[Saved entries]
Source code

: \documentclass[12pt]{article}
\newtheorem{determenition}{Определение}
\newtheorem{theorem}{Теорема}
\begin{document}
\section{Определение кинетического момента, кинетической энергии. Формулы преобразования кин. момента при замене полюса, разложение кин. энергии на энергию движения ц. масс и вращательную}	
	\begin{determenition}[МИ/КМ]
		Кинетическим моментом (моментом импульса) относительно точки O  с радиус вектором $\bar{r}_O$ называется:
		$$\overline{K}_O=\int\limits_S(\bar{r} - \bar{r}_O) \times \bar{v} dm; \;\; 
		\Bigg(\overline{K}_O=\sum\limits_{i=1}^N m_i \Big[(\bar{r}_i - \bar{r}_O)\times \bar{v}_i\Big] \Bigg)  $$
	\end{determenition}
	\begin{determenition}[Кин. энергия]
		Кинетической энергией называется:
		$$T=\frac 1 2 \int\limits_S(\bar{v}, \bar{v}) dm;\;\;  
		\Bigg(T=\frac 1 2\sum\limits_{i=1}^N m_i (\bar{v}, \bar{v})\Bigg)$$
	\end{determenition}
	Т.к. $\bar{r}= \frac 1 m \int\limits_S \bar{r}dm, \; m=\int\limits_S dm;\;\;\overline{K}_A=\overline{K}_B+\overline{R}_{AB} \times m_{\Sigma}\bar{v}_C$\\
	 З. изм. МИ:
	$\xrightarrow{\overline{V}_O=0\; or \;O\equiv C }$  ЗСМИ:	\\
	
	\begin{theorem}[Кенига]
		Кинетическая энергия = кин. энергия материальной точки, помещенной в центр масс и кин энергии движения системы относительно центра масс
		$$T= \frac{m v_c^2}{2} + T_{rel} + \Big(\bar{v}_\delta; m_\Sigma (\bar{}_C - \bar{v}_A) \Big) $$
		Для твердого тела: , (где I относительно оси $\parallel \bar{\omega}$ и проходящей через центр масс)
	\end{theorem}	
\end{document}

Exercise prompt. Please return all lines from the records that hold the word "Sigma".

Solution for this problem.
	Т.к. $\bar{r}= \frac 1 m \int\limits_S \bar{r}dm, \; m=\int\limits_S dm;\;\;\overline{K}_A=\overline{K}_B+\overline{R}_{AB} \times m_{\Sigma}\bar{v}_C$\\
		$$T= \frac{m v_c^2}{2} + T_{rel} + \Big(\bar{v}_\delta; m_\Sigma (\bar{}_C - \bar{v}_A) \Big) $$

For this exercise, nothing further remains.